Work request:
Your task is to find every line of the data that holds the string "logging" and copy it.

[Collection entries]
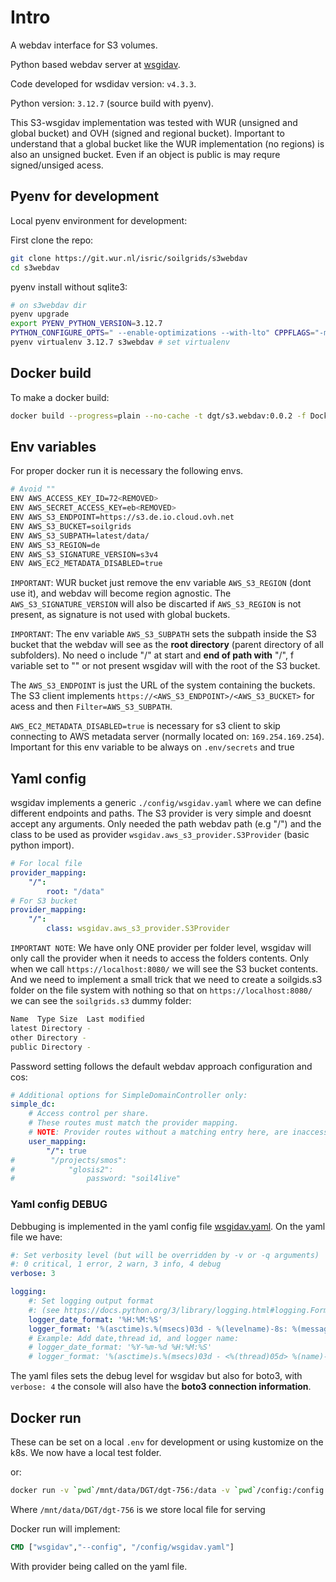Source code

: # Intro

A webdav interface for S3 volumes.

Python based webdav server at [wsgidav](https://github.com/mar10/wsgidav).

Code developed for wsdidav version: `v4.3.3`.

Python version: `3.12.7` (source build with pyenv).

This S3-wsgidav implementation was tested with WUR (unsigned and global bucket) and OVH (signed and regional bucket). Important to understand that a global bucket like the WUR implementation (no regions) is also an unsigned bucket. Even if an object is public is may requre signed/unsiged acess.

## Pyenv for development

Local pyenv environment for development:

First clone the repo:

```bash
git clone https://git.wur.nl/isric/soilgrids/s3webdav
cd s3webdav
```

pyenv install without sqlite3:

```bash
# on s3webdav dir
pyenv upgrade
export PYENV_PYTHON_VERSION=3.12.7
PYTHON_CONFIGURE_OPTS=" --enable-optimizations --with-lto" CPPFLAGS="-march=native -O3" CFLAGS="-march=native -O3" CXXFLAGS=${CFLAGS} pyenv install -v $PYENV_PYTHON_VERSION
pyenv virtualenv 3.12.7 s3webdav # set virtualenv
```

## Docker build

To make a docker build:

```bash
docker build --progress=plain --no-cache -t dgt/s3.webdav:0.0.2 -f Dockerfile .
```

## Env variables

For proper docker run it is necessary the following envs.

```bash
# Avoid ""
ENV AWS_ACCESS_KEY_ID=72<REMOVED>
ENV AWS_SECRET_ACCESS_KEY=eb<REMOVED>
ENV AWS_S3_ENDPOINT=https://s3.de.io.cloud.ovh.net
ENV AWS_S3_BUCKET=soilgrids
ENV AWS_S3_SUBPATH=latest/data/
ENV AWS_S3_REGION=de
ENV AWS_S3_SIGNATURE_VERSION=s3v4
ENV AWS_EC2_METADATA_DISABLED=true
```

`IMPORTANT`: WUR bucket just remove the env variable `AWS_S3_REGION` (dont use it), and webdav will become region agnostic. The `AWS_S3_SIGNATURE_VERSION` will also be discarted if `AWS_S3_REGION` is not present, as signature is not used with global buckets.

`IMPORTANT`: The env variable `AWS_S3_SUBPATH` sets the subpath inside the S3 bucket that the webdav will see as the **root directory** (parent directory of all subfolders). No need o include "/" at start and **end of path with** "/", f  variable set to "" or not present wsgidav will with the root of the S3 bucket.

The `AWS_S3_ENDPOINT` is just the URL of the system containing the buckets. The S3 client implements `https://<AWS_S3_ENDPOINT>/<AWS_S3_BUCKET>` for acess and then `Filter=AWS_S3_SUBPATH`.

`AWS_EC2_METADATA_DISABLED=true` is necessary for s3 client to skip connecting to AWS metadata server (normally located on: `169.254.169.254`). Important for this env variable to be always on `.env/secrets` and true

## Yaml config

wsgidav implements a generic `./config/wsgidav.yaml` where we can define different endpoints and paths. The S3 provider is very simple and doesnt accept any arguments. Only needed the path webdav path  (e.g "/") and the class to be used as provider `wsgidav.aws_s3_provider.S3Provider` (basic python import).

```yaml
# For local file
provider_mapping:
    "/":
        root: "/data"
# For S3 bucket
provider_mapping:
    "/":
        class: wsgidav.aws_s3_provider.S3Provider        
```

`IMPORTANT NOTE`:
We have only ONE provider per folder level, wsgidav will only call the provider when it needs to access the folders contents.
Only when we call `https://localhost:8080/` we will see the S3 bucket contents. And we need to implement a small trick that we need to create a soilgids.s3 folder on the file system with nothing so that on `https://localhost:8080/` we can see the `soilgrids.s3` dummy folder:

```bash
Name  Type Size  Last modified
latest Directory -
other Directory -
public Directory -
```

Password setting follows the default webdav approach configuration and cos:

```yaml
# Additional options for SimpleDomainController only:
simple_dc:
    # Access control per share.
    # These routes must match the provider mapping.
    # NOTE: Provider routes without a matching entry here, are inaccessible.
    user_mapping:
        "/": true    
#        "/projects/smos":
#            "glosis2":
#                password: "soil4live"
```

### Yaml config DEBUG

Debbuging is implemented in the yaml config file [wsgidav.yaml](./wsgidav.yaml). On the yaml file we have:

```yaml
#: Set verbosity level (but will be overridden by -v or -q arguments)
#: 0 critical, 1 error, 2 warn, 3 info, 4 debug
verbose: 3

logging:
    #: Set logging output format
    #: (see https://docs.python.org/3/library/logging.html#logging.Formatter)
    logger_date_format: '%H:%M:%S'
    logger_format: '%(asctime)s.%(msecs)03d - %(levelname)-8s: %(message)s'
    # Example: Add date,thread id, and logger name:
    # logger_date_format: '%Y-%m-%d %H:%M:%S'
    # logger_format: '%(asctime)s.%(msecs)03d - <%(thread)05d> %(name)-27s %(levelname)-8s: %(message)s'
```

The yaml files sets the debug level for wsgidav but also for boto3, with `verbose: 4` the console will also have the **boto3 connection information**.

## Docker run

These can be set on a local `.env` for development or using kustomize on the k8s. We now have a local test folder.

or:

```bash
docker run -v `pwd`/mnt/data/DGT/dgt-756:/data -v `pwd`/config:/config -p8080:8080 dgt/s3.webdav:0.0.2`
```

Where `/mnt/data/DGT/dgt-756` is we store local file for serving

Docker run will implement:

```Dockerfile
CMD ["wsgidav","--config", "/config/wsgidav.yaml"]
```

With provider being called on the yaml file.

Exercise answer:
logging:
    #: Set logging output format
    #: (see https://docs.python.org/3/library/logging.html#logging.Formatter)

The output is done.